> **TASK DIRECTIONS**
Looking at the data below, state how many lines contain "your". No other words are wanted.

-- DATA IN THIS EXERCISE follows --

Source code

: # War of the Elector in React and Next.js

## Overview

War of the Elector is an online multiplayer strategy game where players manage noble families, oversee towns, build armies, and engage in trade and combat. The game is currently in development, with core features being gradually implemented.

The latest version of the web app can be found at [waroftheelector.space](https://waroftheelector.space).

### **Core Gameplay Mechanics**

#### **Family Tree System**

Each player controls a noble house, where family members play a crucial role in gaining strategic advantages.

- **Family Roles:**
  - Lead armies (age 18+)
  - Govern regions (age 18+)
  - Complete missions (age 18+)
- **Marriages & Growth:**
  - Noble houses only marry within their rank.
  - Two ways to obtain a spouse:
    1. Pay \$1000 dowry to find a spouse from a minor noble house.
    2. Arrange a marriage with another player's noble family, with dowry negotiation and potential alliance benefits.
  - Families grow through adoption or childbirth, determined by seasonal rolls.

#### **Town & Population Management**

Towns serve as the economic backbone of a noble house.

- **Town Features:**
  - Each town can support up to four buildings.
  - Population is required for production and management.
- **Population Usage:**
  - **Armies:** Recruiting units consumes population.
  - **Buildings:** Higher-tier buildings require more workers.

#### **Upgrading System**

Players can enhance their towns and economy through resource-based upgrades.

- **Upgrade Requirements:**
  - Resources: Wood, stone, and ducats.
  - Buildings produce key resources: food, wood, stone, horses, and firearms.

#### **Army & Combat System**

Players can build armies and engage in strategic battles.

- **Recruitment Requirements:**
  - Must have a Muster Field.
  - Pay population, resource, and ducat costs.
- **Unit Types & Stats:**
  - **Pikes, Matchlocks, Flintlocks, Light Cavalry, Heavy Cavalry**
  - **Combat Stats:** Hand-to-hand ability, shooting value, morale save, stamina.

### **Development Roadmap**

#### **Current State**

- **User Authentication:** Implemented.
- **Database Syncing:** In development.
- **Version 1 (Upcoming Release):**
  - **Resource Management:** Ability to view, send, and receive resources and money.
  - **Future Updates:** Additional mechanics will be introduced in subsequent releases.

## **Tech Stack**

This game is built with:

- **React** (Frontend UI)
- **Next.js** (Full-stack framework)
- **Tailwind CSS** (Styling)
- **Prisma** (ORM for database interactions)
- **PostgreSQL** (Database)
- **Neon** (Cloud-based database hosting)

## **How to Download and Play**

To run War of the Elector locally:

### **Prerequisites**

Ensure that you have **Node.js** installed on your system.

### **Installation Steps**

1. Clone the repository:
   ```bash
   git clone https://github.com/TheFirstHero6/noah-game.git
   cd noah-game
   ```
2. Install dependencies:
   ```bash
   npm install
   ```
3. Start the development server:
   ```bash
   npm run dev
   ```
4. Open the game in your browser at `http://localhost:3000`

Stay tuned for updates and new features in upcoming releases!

-- DATA IN THIS EXERCISE concluded --

> **TASK SOLUTION**
2